__The task__:
Search the listing for the word "Management" and return each line that contains it.

** Opening Given records block **

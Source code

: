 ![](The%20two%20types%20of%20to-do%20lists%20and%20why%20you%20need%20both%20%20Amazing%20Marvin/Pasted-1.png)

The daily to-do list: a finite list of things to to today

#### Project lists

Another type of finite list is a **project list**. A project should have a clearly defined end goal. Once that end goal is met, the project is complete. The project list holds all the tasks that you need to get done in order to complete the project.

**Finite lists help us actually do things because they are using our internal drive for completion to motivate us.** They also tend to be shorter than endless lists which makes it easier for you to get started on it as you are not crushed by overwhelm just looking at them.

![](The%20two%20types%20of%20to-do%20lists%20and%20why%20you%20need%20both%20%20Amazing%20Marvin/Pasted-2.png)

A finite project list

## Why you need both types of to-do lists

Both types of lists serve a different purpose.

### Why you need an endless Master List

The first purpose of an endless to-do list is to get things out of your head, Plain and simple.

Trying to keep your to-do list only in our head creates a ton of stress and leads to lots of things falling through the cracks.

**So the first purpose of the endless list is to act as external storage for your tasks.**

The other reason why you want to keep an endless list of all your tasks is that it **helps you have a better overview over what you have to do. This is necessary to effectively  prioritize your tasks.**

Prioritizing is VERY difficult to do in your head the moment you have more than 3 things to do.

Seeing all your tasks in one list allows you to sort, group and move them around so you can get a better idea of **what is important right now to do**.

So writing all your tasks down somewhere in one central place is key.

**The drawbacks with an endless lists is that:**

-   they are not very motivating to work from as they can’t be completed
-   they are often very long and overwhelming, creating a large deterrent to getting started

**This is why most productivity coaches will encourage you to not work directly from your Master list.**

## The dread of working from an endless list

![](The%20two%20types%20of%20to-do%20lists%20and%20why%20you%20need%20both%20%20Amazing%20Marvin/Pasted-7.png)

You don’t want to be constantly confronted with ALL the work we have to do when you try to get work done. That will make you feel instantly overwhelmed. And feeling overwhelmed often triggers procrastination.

** Closing Given records block **
** Opening Given records block **

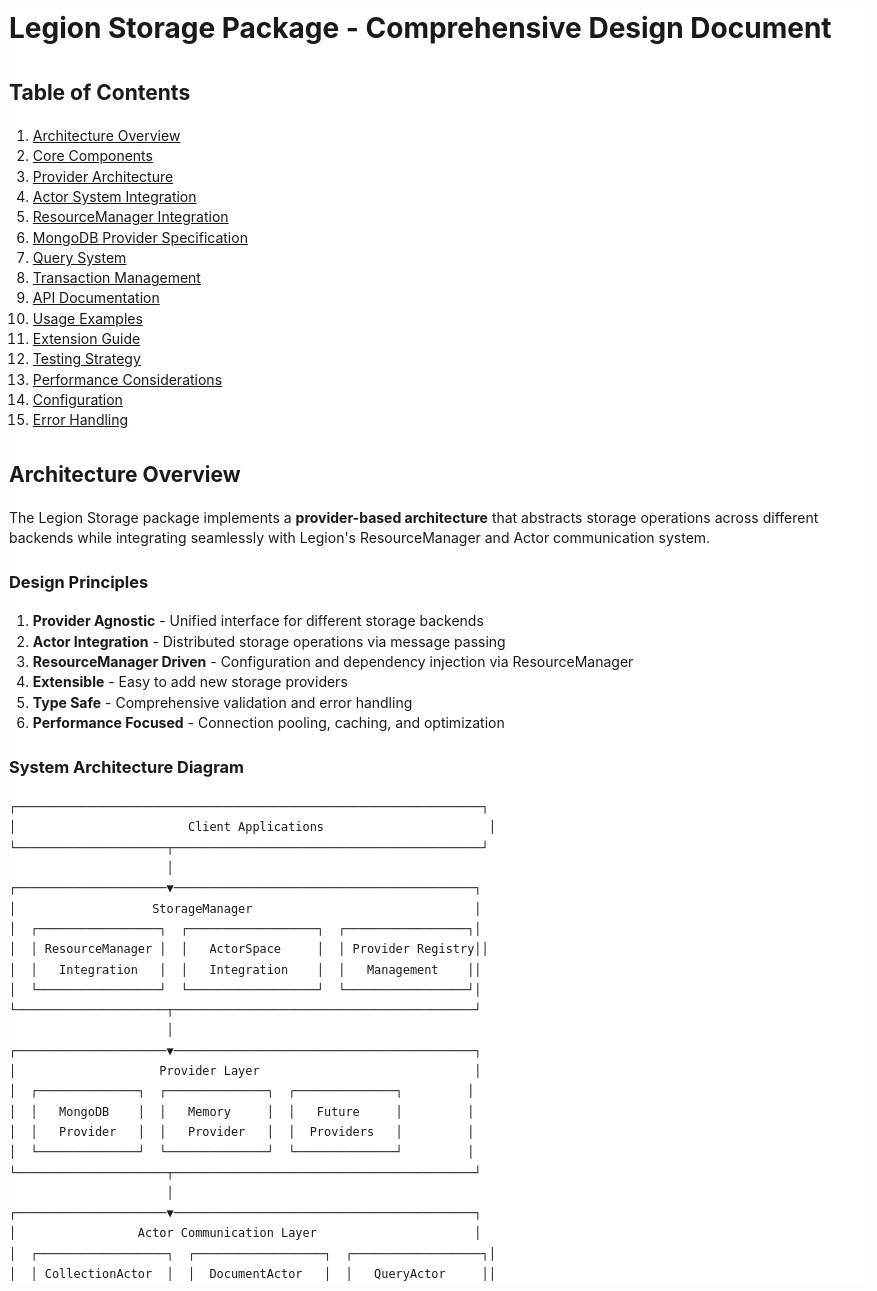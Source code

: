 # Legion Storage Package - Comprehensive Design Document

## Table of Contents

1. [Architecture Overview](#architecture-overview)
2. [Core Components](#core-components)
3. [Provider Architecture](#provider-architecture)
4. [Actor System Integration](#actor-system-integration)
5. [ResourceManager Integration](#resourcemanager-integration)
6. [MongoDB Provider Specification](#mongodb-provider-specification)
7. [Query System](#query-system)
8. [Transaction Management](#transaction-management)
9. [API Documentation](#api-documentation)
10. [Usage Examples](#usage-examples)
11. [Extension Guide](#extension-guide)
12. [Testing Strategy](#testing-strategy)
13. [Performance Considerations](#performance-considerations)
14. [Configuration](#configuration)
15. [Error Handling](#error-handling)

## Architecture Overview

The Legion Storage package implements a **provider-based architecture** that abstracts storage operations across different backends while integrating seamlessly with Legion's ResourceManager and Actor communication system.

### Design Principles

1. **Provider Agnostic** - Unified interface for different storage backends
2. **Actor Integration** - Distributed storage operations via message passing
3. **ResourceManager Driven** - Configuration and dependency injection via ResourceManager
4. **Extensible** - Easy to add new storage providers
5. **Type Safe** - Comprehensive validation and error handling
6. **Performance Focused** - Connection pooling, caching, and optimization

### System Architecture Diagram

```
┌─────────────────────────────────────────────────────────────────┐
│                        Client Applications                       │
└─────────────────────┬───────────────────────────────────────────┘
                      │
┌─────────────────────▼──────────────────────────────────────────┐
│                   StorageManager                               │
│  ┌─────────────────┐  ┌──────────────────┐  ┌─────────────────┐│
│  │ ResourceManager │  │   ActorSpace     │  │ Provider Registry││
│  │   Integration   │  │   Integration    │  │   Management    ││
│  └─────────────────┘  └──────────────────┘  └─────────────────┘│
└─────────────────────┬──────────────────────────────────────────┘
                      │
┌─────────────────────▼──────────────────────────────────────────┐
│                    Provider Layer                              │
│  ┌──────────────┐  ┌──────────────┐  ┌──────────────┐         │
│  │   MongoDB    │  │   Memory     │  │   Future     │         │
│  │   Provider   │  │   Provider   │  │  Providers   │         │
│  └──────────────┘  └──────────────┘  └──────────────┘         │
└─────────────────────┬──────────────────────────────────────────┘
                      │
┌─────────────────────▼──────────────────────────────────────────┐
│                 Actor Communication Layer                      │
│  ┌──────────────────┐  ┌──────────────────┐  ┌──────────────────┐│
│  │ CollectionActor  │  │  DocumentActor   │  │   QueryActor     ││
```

** Closing Given records block **

__Response to the task__:
8. [Transaction Management](#transaction-management)
│  │   Integration   │  │   Integration    │  │   Management    ││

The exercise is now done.